### GOAL OF THE EXERCISE
For the entries that follow, restate word for word the line containing "respect to the", the line containing "cross section for photon", and every line that lies between them.

### MATERIAL PROVIDED
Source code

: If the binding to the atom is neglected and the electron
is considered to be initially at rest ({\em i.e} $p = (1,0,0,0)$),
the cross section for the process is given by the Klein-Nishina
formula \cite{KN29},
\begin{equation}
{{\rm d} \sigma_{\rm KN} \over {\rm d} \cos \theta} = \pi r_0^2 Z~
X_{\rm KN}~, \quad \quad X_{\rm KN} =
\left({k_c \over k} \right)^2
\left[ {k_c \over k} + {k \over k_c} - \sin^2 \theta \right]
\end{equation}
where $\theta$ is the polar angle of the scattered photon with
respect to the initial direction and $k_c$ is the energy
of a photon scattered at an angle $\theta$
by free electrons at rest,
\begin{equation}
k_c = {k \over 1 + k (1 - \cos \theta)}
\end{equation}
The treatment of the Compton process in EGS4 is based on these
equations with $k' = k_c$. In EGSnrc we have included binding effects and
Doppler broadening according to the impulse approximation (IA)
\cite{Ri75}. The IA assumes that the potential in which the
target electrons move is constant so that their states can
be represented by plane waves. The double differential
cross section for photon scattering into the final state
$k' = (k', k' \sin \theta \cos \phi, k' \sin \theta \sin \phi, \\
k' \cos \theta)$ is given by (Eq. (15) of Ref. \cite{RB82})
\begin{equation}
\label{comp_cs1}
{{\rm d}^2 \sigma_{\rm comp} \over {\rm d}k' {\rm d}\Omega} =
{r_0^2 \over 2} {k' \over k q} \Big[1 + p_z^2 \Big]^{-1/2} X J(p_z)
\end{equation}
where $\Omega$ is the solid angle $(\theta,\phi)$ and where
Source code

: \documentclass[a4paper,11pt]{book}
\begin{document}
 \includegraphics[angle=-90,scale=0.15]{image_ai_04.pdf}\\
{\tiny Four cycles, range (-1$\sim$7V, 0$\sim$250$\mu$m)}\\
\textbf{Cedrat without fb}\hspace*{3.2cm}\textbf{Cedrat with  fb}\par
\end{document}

---

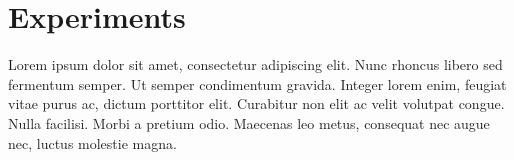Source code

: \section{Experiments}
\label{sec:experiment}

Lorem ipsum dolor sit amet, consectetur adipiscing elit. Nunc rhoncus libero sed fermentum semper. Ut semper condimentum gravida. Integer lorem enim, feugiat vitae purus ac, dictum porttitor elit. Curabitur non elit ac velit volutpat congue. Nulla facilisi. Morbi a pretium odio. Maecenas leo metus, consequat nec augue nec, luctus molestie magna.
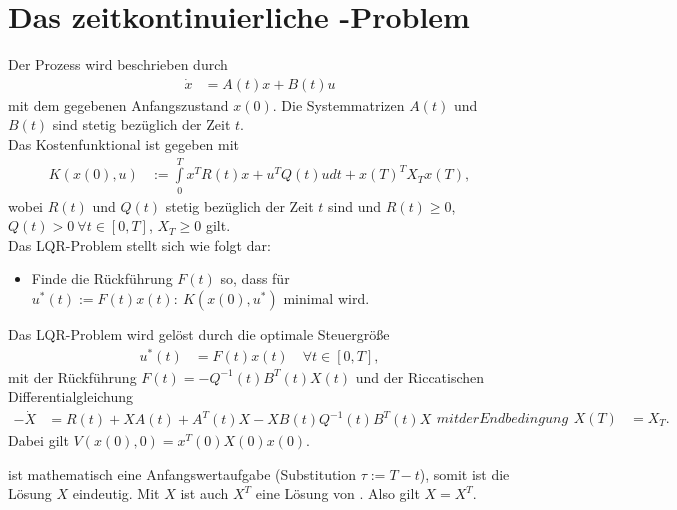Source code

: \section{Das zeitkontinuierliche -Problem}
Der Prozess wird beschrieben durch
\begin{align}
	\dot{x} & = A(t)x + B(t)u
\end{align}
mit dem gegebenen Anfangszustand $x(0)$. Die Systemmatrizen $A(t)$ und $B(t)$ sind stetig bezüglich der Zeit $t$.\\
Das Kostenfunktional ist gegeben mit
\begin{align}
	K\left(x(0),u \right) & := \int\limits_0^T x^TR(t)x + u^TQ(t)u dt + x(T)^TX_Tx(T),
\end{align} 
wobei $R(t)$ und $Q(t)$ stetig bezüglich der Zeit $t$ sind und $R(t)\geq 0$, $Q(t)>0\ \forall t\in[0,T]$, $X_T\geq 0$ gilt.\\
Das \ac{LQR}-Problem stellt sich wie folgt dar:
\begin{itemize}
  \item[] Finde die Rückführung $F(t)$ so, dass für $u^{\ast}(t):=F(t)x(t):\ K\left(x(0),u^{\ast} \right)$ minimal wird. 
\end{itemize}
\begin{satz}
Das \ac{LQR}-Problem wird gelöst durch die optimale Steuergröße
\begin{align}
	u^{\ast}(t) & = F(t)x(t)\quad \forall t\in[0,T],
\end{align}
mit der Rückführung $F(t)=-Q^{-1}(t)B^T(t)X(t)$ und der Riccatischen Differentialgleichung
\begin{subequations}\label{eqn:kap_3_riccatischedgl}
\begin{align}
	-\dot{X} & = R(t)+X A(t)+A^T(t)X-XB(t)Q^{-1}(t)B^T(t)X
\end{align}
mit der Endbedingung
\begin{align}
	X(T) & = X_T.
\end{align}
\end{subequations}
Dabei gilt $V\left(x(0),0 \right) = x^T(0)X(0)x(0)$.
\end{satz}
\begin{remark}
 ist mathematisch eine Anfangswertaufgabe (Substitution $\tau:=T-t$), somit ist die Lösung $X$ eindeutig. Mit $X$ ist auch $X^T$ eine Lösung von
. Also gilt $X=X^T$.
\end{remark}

==

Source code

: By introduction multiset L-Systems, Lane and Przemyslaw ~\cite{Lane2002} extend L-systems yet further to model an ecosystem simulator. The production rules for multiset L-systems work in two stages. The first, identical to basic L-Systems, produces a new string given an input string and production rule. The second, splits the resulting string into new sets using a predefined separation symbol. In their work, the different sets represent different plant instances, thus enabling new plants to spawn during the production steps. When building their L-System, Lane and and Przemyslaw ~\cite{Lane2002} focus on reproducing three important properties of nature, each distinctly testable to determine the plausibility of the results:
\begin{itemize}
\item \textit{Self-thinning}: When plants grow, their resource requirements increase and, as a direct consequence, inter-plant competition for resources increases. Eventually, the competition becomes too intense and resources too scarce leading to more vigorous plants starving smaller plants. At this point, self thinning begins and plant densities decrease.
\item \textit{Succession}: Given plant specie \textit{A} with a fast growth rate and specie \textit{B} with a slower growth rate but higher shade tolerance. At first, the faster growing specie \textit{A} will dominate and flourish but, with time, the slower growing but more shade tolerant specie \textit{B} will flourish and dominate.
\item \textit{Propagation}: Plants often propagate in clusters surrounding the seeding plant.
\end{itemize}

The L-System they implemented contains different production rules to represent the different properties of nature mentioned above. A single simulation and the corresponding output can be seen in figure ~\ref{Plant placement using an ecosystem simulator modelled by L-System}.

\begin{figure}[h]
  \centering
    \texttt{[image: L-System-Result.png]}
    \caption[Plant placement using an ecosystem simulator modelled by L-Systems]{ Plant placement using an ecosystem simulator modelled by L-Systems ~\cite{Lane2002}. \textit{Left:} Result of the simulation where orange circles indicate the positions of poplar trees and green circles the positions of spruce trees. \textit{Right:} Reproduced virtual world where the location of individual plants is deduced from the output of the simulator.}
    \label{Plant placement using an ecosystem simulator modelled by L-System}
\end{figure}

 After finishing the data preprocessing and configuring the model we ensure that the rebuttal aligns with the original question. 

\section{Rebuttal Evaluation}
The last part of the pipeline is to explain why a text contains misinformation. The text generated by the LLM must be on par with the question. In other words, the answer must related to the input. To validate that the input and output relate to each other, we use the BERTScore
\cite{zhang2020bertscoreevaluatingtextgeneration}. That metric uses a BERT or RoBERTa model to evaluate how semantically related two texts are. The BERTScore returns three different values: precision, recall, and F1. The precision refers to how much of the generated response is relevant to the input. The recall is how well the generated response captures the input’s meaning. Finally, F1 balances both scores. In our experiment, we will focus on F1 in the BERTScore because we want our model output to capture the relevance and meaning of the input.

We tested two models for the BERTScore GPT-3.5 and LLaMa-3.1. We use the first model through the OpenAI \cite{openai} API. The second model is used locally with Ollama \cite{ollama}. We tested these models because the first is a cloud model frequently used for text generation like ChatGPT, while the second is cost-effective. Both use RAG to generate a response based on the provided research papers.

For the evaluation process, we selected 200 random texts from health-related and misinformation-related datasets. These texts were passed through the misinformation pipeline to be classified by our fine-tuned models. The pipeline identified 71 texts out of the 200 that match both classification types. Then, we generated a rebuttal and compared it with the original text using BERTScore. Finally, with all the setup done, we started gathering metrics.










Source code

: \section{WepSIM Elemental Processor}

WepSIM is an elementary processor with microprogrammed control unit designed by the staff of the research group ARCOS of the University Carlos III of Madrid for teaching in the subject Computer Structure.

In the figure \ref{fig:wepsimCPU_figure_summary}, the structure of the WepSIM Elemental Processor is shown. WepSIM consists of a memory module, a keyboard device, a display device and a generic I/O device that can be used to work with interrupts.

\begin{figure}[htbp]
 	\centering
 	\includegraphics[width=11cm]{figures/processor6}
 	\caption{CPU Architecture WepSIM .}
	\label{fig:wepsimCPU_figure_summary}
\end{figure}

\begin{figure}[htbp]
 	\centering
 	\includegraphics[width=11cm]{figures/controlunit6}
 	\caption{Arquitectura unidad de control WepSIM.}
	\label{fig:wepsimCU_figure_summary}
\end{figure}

### ANSWER FOR THIS EXERCISE
respect to the initial direction and $k_c$ is the energy
of a photon scattered at an angle $\theta$
by free electrons at rest,
\begin{equation}
k_c = {k \over 1 + k (1 - \cos \theta)}
\end{equation}
The treatment of the Compton process in EGS4 is based on these
equations with $k' = k_c$. In EGSnrc we have included binding effects and
Doppler broadening according to the impulse approximation (IA)
\cite{Ri75}. The IA assumes that the potential in which the
target electrons move is constant so that their states can
be represented by plane waves. The double differential
cross section for photon scattering into the final state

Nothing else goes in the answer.